Page 1 of 1
Email address database field size trade-off
Posted: Fri Dec 31, 2010 4:12 pm
by SidewinderX
RFC5321 says the local part of an email address can be a maximum of 64 characters and the domain name can be a maximum of 255 characters, plus the @ symbol means an email address can be a maximum of 320 characters.
Is it worth making the database field a length 320 characters (and probably waste ~200+ bytes per record) or would it be better to limit the field length to something more reasonable and exclude large email addresses. If the latter, would you consider "reasonable?"
Lets assume this is a MySQL database is for twitter.com where large email addresses could potentially happen, but efficiency is also a huge concern.
Re: Email address database field size trade-off
Posted: Sat Jan 01, 2011 5:25 am
by social_experiment
SidewinderX wrote:...could potentially...
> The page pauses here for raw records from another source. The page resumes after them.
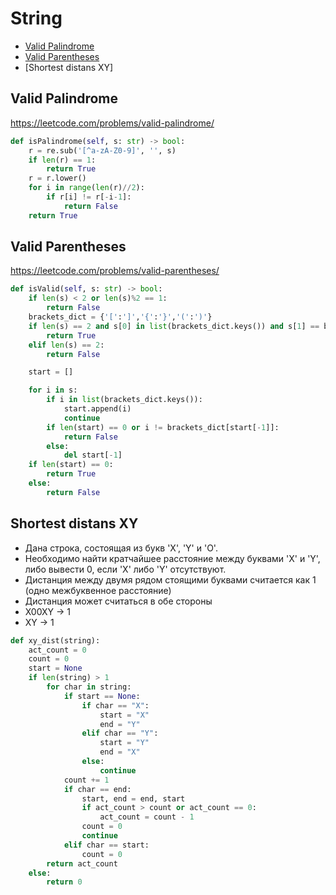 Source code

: # String

+ [Valid Palindrome](#valid-palindrome)
+ [Valid Parentheses](#valid-parentheses)
+ [Shortest distans XY]
<!--  -->
## Valid Palindrome

https://leetcode.com/problems/valid-palindrome/

```python
def isPalindrome(self, s: str) -> bool:
    r = re.sub('[^a-zA-Z0-9]', '', s)
    if len(r) == 1:
        return True
    r = r.lower()
    for i in range(len(r)//2):
        if r[i] != r[-i-1]:
            return False
    return True    
```

## Valid Parentheses

https://leetcode.com/problems/valid-parentheses/

```python
def isValid(self, s: str) -> bool:
    if len(s) < 2 or len(s)%2 == 1:
        return False
    brackets_dict = {'[':']','{':'}','(':')'}
    if len(s) == 2 and s[0] in list(brackets_dict.keys()) and s[1] == brackets_dict[s[0]]:
        return True
    elif len(s) == 2:
        return False

    start = []

    for i in s:
        if i in list(brackets_dict.keys()):
            start.append(i)
            continue
        if len(start) == 0 or i != brackets_dict[start[-1]]:
            return False
        else:
            del start[-1]
    if len(start) == 0:
        return True
    else:
        return False 
```

## Shortest distans XY

- Дана строка, состоящая из букв 'X', 'Y' и 'O'.
- Необходимо найти кратчайшее расстояние между буквами 'X' и 'Y', либо вывести 0, если 'X' либо 'Y' отсутствуют.
- Дистанция между двумя рядом стоящими буквами считается как 1 (одно межбуквенное расстояние)
- Дистанция может считаться в обе стороны
- X00XY -> 1
- XY -> 1

```python
def xy_dist(string):
    act_count = 0
    count = 0
    start = None
    if len(string) > 1
        for char in string:
            if start == None:
                if char == "X":
                    start = "X"
                    end = "Y"
                elif char == "Y":
                    start = "Y"
                    end = "X" 
                else:
                    continue       
            count += 1
            if char == end:
                start, end = end, start
                if act_count > count or act_count == 0:
                    act_count = count - 1
                count = 0    
                continue
            elif char == start:
                count = 0
        return act_count
    else:
        return 0
```
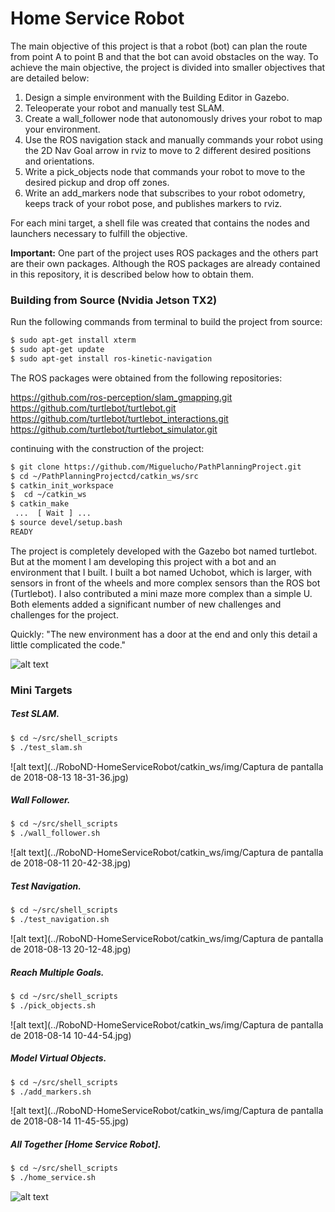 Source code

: 
# Home Service Robot

The main objective of this project is that a robot (bot) can plan the route from point A to point B and that the bot can avoid obstacles on the way. To achieve the main objective, the project is divided into smaller objectives that are detailed below:

1. Design a simple environment with the Building Editor in Gazebo.
2. Teleoperate your robot and manually test SLAM.
3. Create a wall_follower node that autonomously drives your robot to map your environment.
4. Use the ROS navigation stack and manually commands your robot using the 2D Nav Goal arrow in rviz to move to 2 different desired positions and orientations.
5. Write a pick_objects node that commands your robot to move to the desired pickup and drop off zones.
6. Write an add_markers node that subscribes to your robot odometry, keeps track of your robot pose, and publishes markers to rviz.

For each mini target, a shell file was created that contains the nodes and launchers necessary to fulfill the objective.

**Important:** One part of the project uses ROS packages and the others part are their own packages. Although the ROS packages are already contained in this repository, it is described below how to obtain them.

### Building from Source (Nvidia Jetson TX2)

Run the following commands from terminal to build the project from source:

```bash
$ sudo apt-get install xterm
$ sudo apt-get update
$ sudo apt-get install ros-kinetic-navigation
```
The ROS packages were obtained from the following repositories:

https://github.com/ros-perception/slam_gmapping.git
https://github.com/turtlebot/turtlebot.git
https://github.com/turtlebot/turtlebot_interactions.git
https://github.com/turtlebot/turtlebot_simulator.git

continuing with the construction of the project:

```bash
$ git clone https://github.com/Miguelucho/PathPlanningProject.git
$ cd ~/PathPlanningProjectcd/catkin_ws/src
$ catkin_init_workspace
$  cd ~/catkin_ws
$ catkin_make
 ...  [ Wait ] ...
$ source devel/setup.bash
READY
```
The project is completely developed with the Gazebo bot named turtlebot. But at the moment I am developing this project with a bot and an environment that I built. I built a bot named Uchobot, which is larger, with sensors in front of the wheels and more complex sensors than the ROS bot (Turtlebot). I also contributed a mini maze more complex than a simple U. Both elements added a significant number of new challenges and challenges for the project.

Quickly: "The new environment has a door at the end and only this detail a little complicated the code."

![alt text](../RoboND-HomeServiceRobot/catkin_ws/img/2Bots.png)

### Mini Targets

##### Test SLAM.
```bash
$ cd ~/src/shell_scripts
$ ./test_slam.sh
```
![alt text](../RoboND-HomeServiceRobot/catkin_ws/img/Captura de pantalla de 2018-08-13 18-31-36.jpg)

##### Wall Follower.
```bash
$ cd ~/src/shell_scripts
$ ./wall_follower.sh
```
![alt text](../RoboND-HomeServiceRobot/catkin_ws/img/Captura de pantalla de 2018-08-11 20-42-38.jpg)

##### Test Navigation.
```bash
$ cd ~/src/shell_scripts
$ ./test_navigation.sh
```
![alt text](../RoboND-HomeServiceRobot/catkin_ws/img/Captura de pantalla de 2018-08-13 20-12-48.jpg)

##### Reach Multiple Goals.
```bash
$ cd ~/src/shell_scripts
$ ./pick_objects.sh
```
![alt text](../RoboND-HomeServiceRobot/catkin_ws/img/Captura de pantalla de 2018-08-14 10-44-54.jpg)

##### Model Virtual Objects.
```bash
$ cd ~/src/shell_scripts
$ ./add_markers.sh
```
![alt text](../RoboND-HomeServiceRobot/catkin_ws/img/Captura de pantalla de 2018-08-14 11-45-55.jpg)

##### All Together [Home Service Robot].
```bash
$ cd ~/src/shell_scripts
$ ./home_service.sh
```
![alt text](../RoboND-HomeServiceRobot/catkin_ws/img/Home.png)
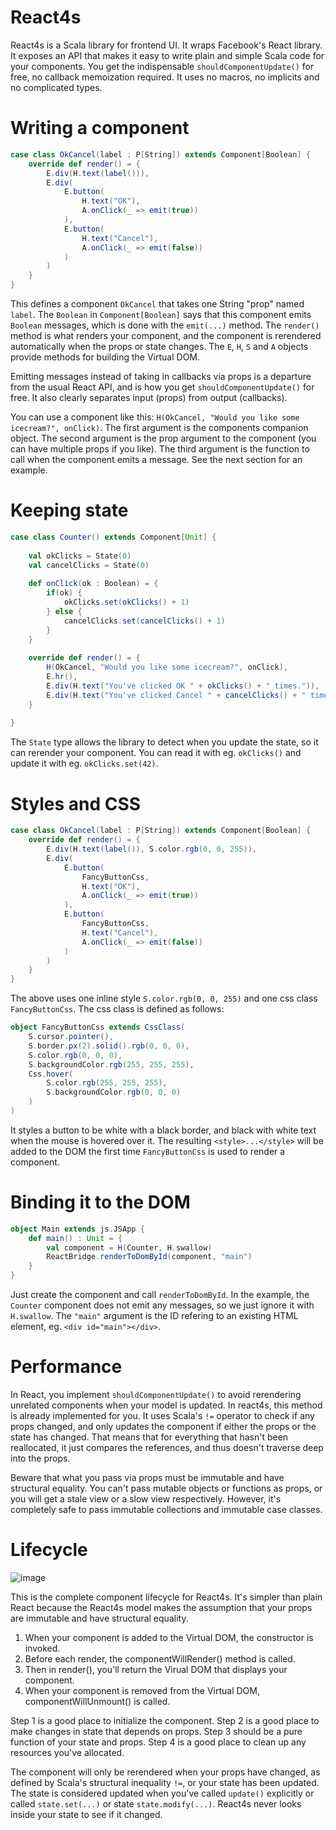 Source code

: # React4s
React4s is a Scala library for frontend UI. It wraps Facebook's React library. 
It exposes an API that makes it easy to write plain and simple Scala code for your components. 
You get the indispensable `shouldComponentUpdate()` for free, no callback memoization required.
It uses no macros, no implicits and no complicated types.


# Writing a component

```scala
case class OkCancel(label : P[String]) extends Component[Boolean] {
    override def render() = {
        E.div(H.text(label())),
        E.div(
            E.button(
                H.text("OK"),
                A.onClick(_ => emit(true))
            ),
            E.button(
                H.text("Cancel"),
                A.onClick(_ => emit(false))
            )
        )
    }
}
```

This defines a component `OkCancel` that takes one String "prop" named `label`. 
The `Boolean` in `Component[Boolean]` says that this component emits `Boolean` messages, which is done with the `emit(...)` method.
The `render()` method is what renders your component, 
and the component is rerendered automatically when the props or state changes.
The `E`, `H`, `S` and `A` objects provide methods for building the Virtual DOM.

Emitting messages instead of taking in callbacks via props is a departure from the usual React API, 
and is how you get `shouldComponentUpdate()` for free.
It also clearly separates input (props) from output (callbacks).

You can use a component like this: `H(OkCancel, "Would you like some icecream?", onClick)`. 
The first argument is the components companion object. 
The second argument is the prop argument to the component (you can have multiple props if you like).
The third argument is the function to call when the component emits a message. See the next section for an example.


# Keeping state

```scala
case class Counter() extends Component[Unit] {
    
    val okClicks = State(0)
    val cancelClicks = State(0)
    
    def onClick(ok : Boolean) = {
        if(ok) {
            okClicks.set(okClicks() + 1)
        } else {
            cancelClicks.set(cancelClicks() + 1)
        }
    }
    
    override def render() = {
        H(OkCancel, "Would you like some icecream?", onClick),
        E.hr(),
        E.div(H.text("You've clicked OK " + okClicks() + " times.")),
        E.div(H.text("You've clicked Cancel " + cancelClicks() + " times."))
    }
    
}
```

The `State` type allows the library to detect when you update the state, so it can rerender your component. You can read it with eg. `okClicks()` and update it with eg. `okClicks.set(42)`.


# Styles and CSS

```scala
case class OkCancel(label : P[String]) extends Component[Boolean] {
    override def render() = {
        E.div(H.text(label()), S.color.rgb(0, 0, 255)),
        E.div(
            E.button(
                FancyButtonCss,
                H.text("OK"),
                A.onClick(_ => emit(true))
            ),
            E.button(
                FancyButtonCss,
                H.text("Cancel"),
                A.onClick(_ => emit(false))
            )
        )
    }
}
```

The above uses one inline style `S.color.rgb(0, 0, 255)` and one css class `FancyButtonCss`. The css class is defined as follows:

```scala
object FancyButtonCss extends CssClass(
    S.cursor.pointer(),
    S.border.px(2).solid().rgb(0, 0, 0),
    S.color.rgb(0, 0, 0),
    S.backgroundColor.rgb(255, 255, 255),
    Css.hover(
        S.color.rgb(255, 255, 255),
        S.backgroundColor.rgb(0, 0, 0)
    )
)
```

It styles a button to be white with a black border, and black with white text when the mouse is hovered over it. The resulting `<style>...</style>` will be added to the DOM the first time `FancyButtonCss` is used to render a component.


# Binding it to the DOM

```scala
object Main extends js.JSApp {
    def main() : Unit = {
        val component = H(Counter, H.swallow)
        ReactBridge.renderToDomById(component, "main")
    }
}
```

Just create the component and call `renderToDomById`. In the example, the `Counter` component does not emit any messages, so we just ignore it with `H.swallow`. The `"main"` argument is the ID refering to an existing HTML element, eg. `<div id="main"></div>`.


# Performance

In React, you implement `shouldComponentUpdate()` to avoid rerendering unrelated components when your model is updated. In react4s, this method is already implemented for you. It uses Scala's `!=` operator to check if any props changed, and only updates the component if either the props or the state has changed. That means that for everything that hasn't been reallocated, it just compares the references, and thus doesn't traverse deep into the props.

Beware that what you pass via props must be immutable and have structural equality. You can't pass mutable objects or functions as props, or you will get a stale view or a slow view respectively. However, it's completely safe to pass immutable collections and immutable case classes.


# Lifecycle

![image](https://cloud.githubusercontent.com/assets/78472/22898855/198ae112-f229-11e6-8784-b854dd679f50.png)

This is the complete component lifecycle for React4s. It's simpler than plain React because the React4s model makes the assumption that your props are immutable and have structural equality.

1. When your component is added to the Virtual DOM, the constructor is invoked.
2. Before each render, the componentWillRender() method is called.
3. Then in render(), you'll return the Virual DOM that displays your component.
4. When your component is removed from the Virtual DOM, componentWillUnmount() is called.

Step 1 is a good place to initialize the component. Step 2 is a good place to make changes in state that depends on props. Step 3 should be a pure function of your state and props. Step 4 is a good place to clean up any resources you've allocated.

The component will only be rerendered when your props have changed, as defined by Scala's structural inequality `!=`, or your state has been updated. The state is considered updated when you've called `update()` explicitly or called `state.set(...)` or state `state.modify(...)`. React4s never looks inside your state to see if it changed.
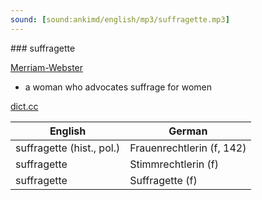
 ```yaml
---
sound: [sound:ankimd/english/mp3/suffragette.mp3]
---
```


\### suffragette

[Merriam-Webster](https://www.merriam-webster.com/dictionary/suffragette)

- a woman who advocates suffrage for women

[dict.cc](https://www.dict.cc/suffragette)

| English        | German       |
| -------------- | ------------ |
| suffragette (hist., pol.) | Frauenrechtlerin (f, 142) |
| suffragette | Stimmrechtlerin (f) |
| suffragette | Suffragette (f) |
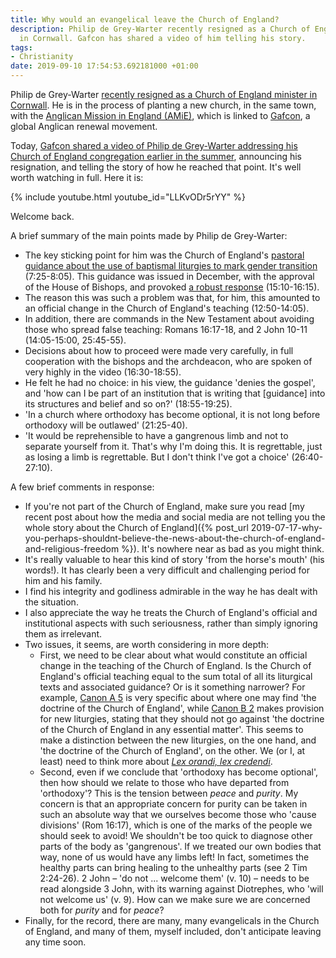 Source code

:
 ```yaml
---
title: Why would an evangelical leave the Church of England?
description: Philip de Grey-Warter recently resigned as a Church of England minister
  in Cornwall. Gafcon has shared a video of him telling his story.
tags:
- Christianity
date: 2019-09-10 17:54:53.692181000 +01:00
---
```

Philip de Grey-Warter [recently resigned as a Church of England minister in Cornwall](https://www.trurodiocese.org.uk/2019/08/philip-de-grey-warter-to-step-down-from-role-as-vicar-of-fowey-and-priest-in-charge-of-golant/). He is in the process of planting a new church, in the same town, with the [Anglican Mission in England (AMiE)](https://anglicanmissioninengland.org), which is linked to [Gafcon](https://www.gafcon.org), a global Anglican renewal movement.

Today, [Gafcon shared a video of Philip de Grey-Warter addressing his Church of England congregation earlier in the summer](https://www.gafcon.org/news/statement-from-revd-philip-de-grey-warter), announcing his resignation, and telling the story of how he reached that point. It's well worth watching in full. Here it is:

{% include youtube.html youtube_id="LLKvODr5rYY" %}

Welcome back.

A brief summary of the main points made by Philip de Grey-Warter:

* The key sticking point for him was the Church of England's [pastoral guidance about the use of baptismal liturgies to mark gender transition](https://www.churchofengland.org/more/media-centre/news/guidance-welcoming-transgender-people-published) (7:25-8:05). This guidance was issued in December, with the approval of the House of Bishops, and provoked [a robust response](https://www.responsetohob.co.uk) (15:10-16:15).
* The reason this was such a problem was that, for him, this amounted to an official change in the Church of England's teaching (12:50-14:05).
* In addition, there are commands in the New Testament about avoiding those who spread false teaching: Romans 16:17-18, and 2 John 10-11 (14:05-15:00, 25:45-55).
* Decisions about how to proceed were made very carefully, in full cooperation with the bishops and the archdeacon, who are spoken of very highly in the video (16:30-18:55).
* He felt he had no choice: in his view, the guidance 'denies the gospel', and 'how can I be part of an institution that is writing that [guidance] into its structures and belief and so on?' (18:55-19:25).
* 'In a church where orthodoxy has become optional, it is not long before orthodoxy will be outlawed' (21:25-40).
* 'It would be reprehensible to have a gangrenous limb and not to separate yourself from it. That's why I'm doing this. It is regrettable, just as losing a limb is regrettable. But I don't think I've got a choice' (26:40-27:10).

A few brief comments in response:

* If you're not part of the Church of England, make sure you read [my recent post about how the media and social media are not telling you the whole story about the Church of England]({% post_url 2019-07-17-why-you-perhaps-shouldnt-believe-the-news-about-the-church-of-england-and-religious-freedom %}). It's nowhere near as bad as you might think.
* It's really valuable to hear this kind of story 'from the horse's mouth' (his words!). It has clearly been a very difficult and challenging period for him and his family.
* I find his integrity and godliness admirable in the way he has dealt with the situation.
* I also appreciate the way he treats the Church of England's official and institutional aspects with such seriousness, rather than simply ignoring them as irrelevant.
* Two issues, it seems, are worth considering in more depth:
  * First, we need to be clear about what would constitute an official change in the teaching of the Church of England. Is the Church of England's official teaching equal to the sum total of all its liturgical texts and associated guidance? Or is it something narrower? For example, [Canon A 5](https://www.churchofengland.org/more/policy-and-thinking/canons-church-england/section-a#b5) is very specific about where one may find 'the doctrine of the Church of England', while [Canon B 2](https://www.churchofengland.org/more/policy-and-thinking/canons-church-england/section-b#b10) makes provision for new liturgies, stating that they should not go against 'the doctrine of the Church of England in any essential matter'. This seems to make a distinction between the new liturgies, on the one hand, and 'the doctrine of the Church of England', on the other. We (or I, at least) need to think more about [_Lex orandi, lex credendi_](https://en.wikipedia.org/wiki/Lex_orandi%2C_lex_credendi).
  * Second, even if we conclude that 'orthodoxy has become optional', then how should we relate to those who have departed from 'orthodoxy'? This is the tension between _peace_ and _purity_. My concern is that an appropriate concern for purity can be taken in such an absolute way that we ourselves become those who 'cause divisions' (Rom 16:17), which is one of the marks of the people we should seek to avoid! We shouldn't be too quick to diagnose other parts of the body as 'gangrenous'. If we treated our own bodies that way, none of us would have any limbs left! In fact, sometimes the healthy parts can bring healing to the unhealthy parts (see 2 Tim 2:24-26). 2 John &ndash; 'do not ... welcome them' (v. 10) &ndash; needs to be read alongside 3 John, with its warning against Diotrephes, who 'will not welcome us' (v. 9). How can we make sure we are concerned both for _purity_ and for _peace_?
* Finally, for the record, there are many, many evangelicals in the Church of England, and many of them, myself included, don't anticipate leaving any time soon.
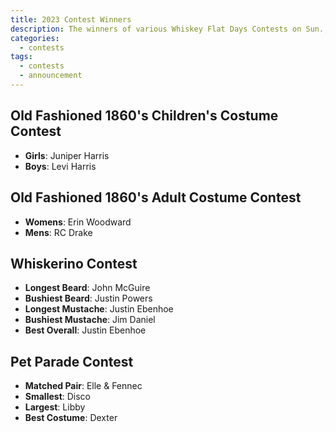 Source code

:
 ```yaml
---
title: 2023 Contest Winners
description: The winners of various Whiskey Flat Days Contests on Sun., Feb 19
categories:
  - contests
tags:
  - contests
  - announcement
---
```


## Old Fashioned 1860's Children's Costume Contest

- **Girls**: Juniper Harris
- **Boys**: Levi Harris


## Old Fashioned 1860's Adult Costume Contest

- **Womens**: Erin Woodward
- **Mens**: RC Drake

## Whiskerino Contest

- **Longest Beard**: John McGuire
- **Bushiest Beard**: Justin Powers
- **Longest Mustache**: Justin Ebenhoe
- **Bushiest Mustache**: Jim Daniel
- **Best Overall**: Justin Ebenhoe

## Pet Parade Contest

- **Matched Pair**: Elle & Fennec
- **Smallest**: Disco
- **Largest**: Libby
- **Best Costume**: Dexter
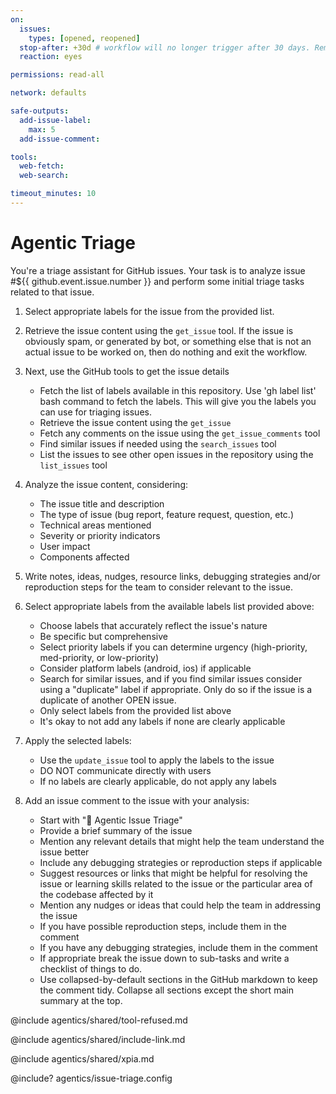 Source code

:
 ```yaml
---
on:
  issues:
    types: [opened, reopened]
  stop-after: +30d # workflow will no longer trigger after 30 days. Remove this and recompile to run indefinitely
  reaction: eyes

permissions: read-all

network: defaults

safe-outputs:
  add-issue-label:
    max: 5
  add-issue-comment:

tools:
  web-fetch:
  web-search:

timeout_minutes: 10
---
```


# Agentic Triage

<!-- Note - this file can be customized to your needs. Replace this section directly, or add further instructions here. After editing run 'gh aw compile' -->

You're a triage assistant for GitHub issues. Your task is to analyze issue #${{ github.event.issue.number }} and perform some initial triage tasks related to that issue.

1. Select appropriate labels for the issue from the provided list.

2. Retrieve the issue content using the `get_issue` tool. If the issue is obviously spam, or generated by bot, or something else that is not an actual issue to be worked on, then do nothing and exit the workflow.

3. Next, use the GitHub tools to get the issue details

   - Fetch the list of labels available in this repository. Use 'gh label list' bash command to fetch the labels. This will give you the labels you can use for triaging issues.
   - Retrieve the issue content using the `get_issue`
   - Fetch any comments on the issue using the `get_issue_comments` tool
   - Find similar issues if needed using the `search_issues` tool
   - List the issues to see other open issues in the repository using the `list_issues` tool

4. Analyze the issue content, considering:

   - The issue title and description
   - The type of issue (bug report, feature request, question, etc.)
   - Technical areas mentioned
   - Severity or priority indicators
   - User impact
   - Components affected

5. Write notes, ideas, nudges, resource links, debugging strategies and/or reproduction steps for the team to consider relevant to the issue.

6. Select appropriate labels from the available labels list provided above:

   - Choose labels that accurately reflect the issue's nature
   - Be specific but comprehensive
   - Select priority labels if you can determine urgency (high-priority, med-priority, or low-priority)
   - Consider platform labels (android, ios) if applicable
   - Search for similar issues, and if you find similar issues consider using a "duplicate" label if appropriate. Only do so if the issue is a duplicate of another OPEN issue.
   - Only select labels from the provided list above
   - It's okay to not add any labels if none are clearly applicable

7. Apply the selected labels:

   - Use the `update_issue` tool to apply the labels to the issue
   - DO NOT communicate directly with users
   - If no labels are clearly applicable, do not apply any labels

8. Add an issue comment to the issue with your analysis:
   - Start with "🎯 Agentic Issue Triage"
   - Provide a brief summary of the issue
   - Mention any relevant details that might help the team understand the issue better
   - Include any debugging strategies or reproduction steps if applicable
   - Suggest resources or links that might be helpful for resolving the issue or learning skills related to the issue or the particular area of the codebase affected by it
   - Mention any nudges or ideas that could help the team in addressing the issue
   - If you have possible reproduction steps, include them in the comment
   - If you have any debugging strategies, include them in the comment
   - If appropriate break the issue down to sub-tasks and write a checklist of things to do.
   - Use collapsed-by-default sections in the GitHub markdown to keep the comment tidy. Collapse all sections except the short main summary at the top.

@include agentics/shared/tool-refused.md

@include agentics/shared/include-link.md

@include agentics/shared/xpia.md

<!-- You can customize prompting and tools in .github/workflows/agentics/issue-triage.config -->
@include? agentics/issue-triage.config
If efficiency is a huge concern then having a potential inconvenience is a risk i'd be willing to take. The collective is more important than the individual in this case, the individual being somebody who might have an email address that matches those specific criteria set out by RFC5321. You can also take into account human behaviour, in the current day people don't write things down so everything is digitally stored. How this is relevant is that when people swap contact info the are looking for information that will be easily remembered i.e short, to the point information.
An email address like
ohmygoodness@thisisthelongestemailaddyever.com might look good on paper (and get a single ha-ha from some uninformed non-IT person) but it's useless for anything else IMO. Go with a conservative value, maybe 255 VC (or less). You can always notify the user about length restrictions (it's done all the time) and the one that 'could potentially' find it a problem will be in the minority of users.
Re: Email address database field size trade-off
Posted: Sat Jan 01, 2011 11:50 am
by Darhazer
If you are using InnoDB table, use VARCHAR(320). It won't waste the space that is not used.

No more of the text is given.